Cuando se encuentran en las plantas procesadoras más de 12 muestras que den positivo en la prueba de la salmonella, significa que no cumplen con el estándar federal mínimo. Si una planta no pasa la prueba, el USDA puede suspender la producción de pollos, pero no tiene la autoridad para imponerle multas o cerrarla retirando a los inspectores, nada más porque la planta no cumple con el estándar federal de la salmonella. Este fue el dictamen emitido por una Corte Federal en 2001. Para conseguir que las plantas cambien sus prácticas, el USDA en febrero de 2006 amenazó con dar a conocer públicamente los resultados de las pruebas de salmonella.

Una organización sin fines de lucro se le adelantó a la agencia (USDA) a hacerlo. En julio de 2006, Food & Water Watch, una organización de salud medioambiental en Washington, D.C., publicó los nombres de 106 plantas procesadoras de pollos -incluidas algunas bajo la dirección de las 4 marcas más grandes que nosotros evaluamos- que no cumplieron el estándar federal de salmonella en al menos una prueba en el período entre 1998 y 2005. Cuando contactamos a estas cuatro compañías, todas dijeron que ya habían tomado medidas para reducir la contaminación por salmonella.

En agosto de 2006, el USDA informó que la tasa de pruebas positivas a salmonella había ascendido al 16.3 por ciento, del 11.5 por ciento registrado en 2002. Richard Lobb, vocero del National Chicken Council, un grupo comercial, dijo que no está claro porqué el porcentaje aumentó en 2005, pero citó datos preliminares del gobierno donde se indica que este porcentaje ha empezado a disminuir desde entonces.

Cohen, del FSIS, añadió que la agencia tiene el propósito de frenar la salmonella enfocándose en aquellas plantas que no han cumplido con el estándar federal o que tienen problemas para hacerlo.

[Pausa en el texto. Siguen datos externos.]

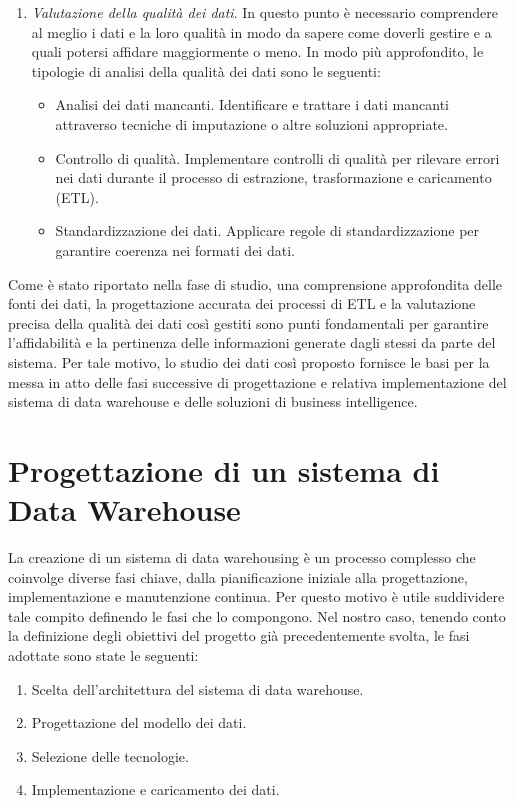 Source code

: \begin{enumerate}
\begin{itemize}
    \end{itemize}
    \item \textit{Valutazione della qualità dei dati}. In questo punto è necessario comprendere al meglio i dati e la loro qualità in modo da sapere come doverli gestire e a quali potersi affidare maggiormente o meno. In modo più approfondito, le tipologie di analisi della qualità dei dati sono le seguenti:
    \begin{itemize}
        \item Analisi dei dati mancanti. Identificare e trattare i dati mancanti attraverso tecniche di imputazione o altre soluzioni appropriate.
        \item Controllo di qualità. Implementare controlli di qualità per rilevare errori nei dati durante il processo di estrazione, trasformazione e caricamento (ETL).
        \item Standardizzazione dei dati. Applicare regole di standardizzazione per garantire coerenza nei formati dei dati.
    \end{itemize}
\end{enumerate}

Come è stato riportato nella fase di studio, una comprensione approfondita delle fonti dei dati, la progettazione accurata dei processi di ETL e la valutazione precisa della qualità dei dati così gestiti sono punti fondamentali per garantire l'affidabilità e la pertinenza delle informazioni generate dagli stessi da parte del sistema. Per tale motivo, lo studio dei dati così proposto fornisce le basi per la messa in atto delle fasi successive di progettazione e relativa implementazione del sistema di data warehouse e delle soluzioni di business intelligence.

\section{Progettazione di un sistema di Data Warehouse}

La creazione di un sistema di data warehousing è un processo complesso che coinvolge diverse fasi chiave, dalla pianificazione iniziale alla progettazione, implementazione e manutenzione continua. Per questo motivo è utile suddividere tale compito definendo le fasi che lo compongono. Nel nostro caso, tenendo conto la definizione degli obiettivi del progetto già precedentemente svolta, le fasi adottate sono state le seguenti:
\begin{enumerate}
    \item Scelta dell'architettura del sistema di data warehouse.
    \item Progettazione del modello dei dati.
    \item Selezione delle tecnologie.
    \item Implementazione e caricamento dei dati.
\end{enumerate}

Ahora falta la campylobacter. "Ahora que existe un método de prueba que ha sido validado recientemente", dijo Cohen, "el USDA ha anunciado que comenzará a recolectar información sobre campylobacter en pollos para asar que son procesados en plantas a nivel nacional. Es prematuro decir que la recolección de esta información nos llevará a un límite a nivel federal y a una prueba rutinaria", añadió.

Con base en nuestras pruebas, eso es lo que se necesita hacer. Todo indica que no será fácil erradicar la campylobacter, pero el gobierno puede empezar por implantar un estándar realista, y luego realizar pruebas y monitorear el proceso en las plantas procesadoras. Algunos productores de pollos a los que entrevistamos dijeron que ya siguen los lineamientos para la campylobacter según los planes de la HACCP. Otros dicen que lo que se implante para combatir la salmonella también debería funcionar contra la campylobacter. Obviamente no es el caso.

"El USDA se mueve a paso de tortuga para controlar la campylobacter en la industria del pollo", dijo Carolina Smith De Waal, directora de seguridad alimenticia del Centro para la Ciencia por el Interés Público (Center for Science in the Public Interest).

Lo que usted puede hacer

Cuando vaya a comprar su comida, deje el pollo para el final de su lista. Si compra pollo orgánico, sin antibióticos o el enfriado por aire, hágalo por otras razones que no sean evitar bacterias.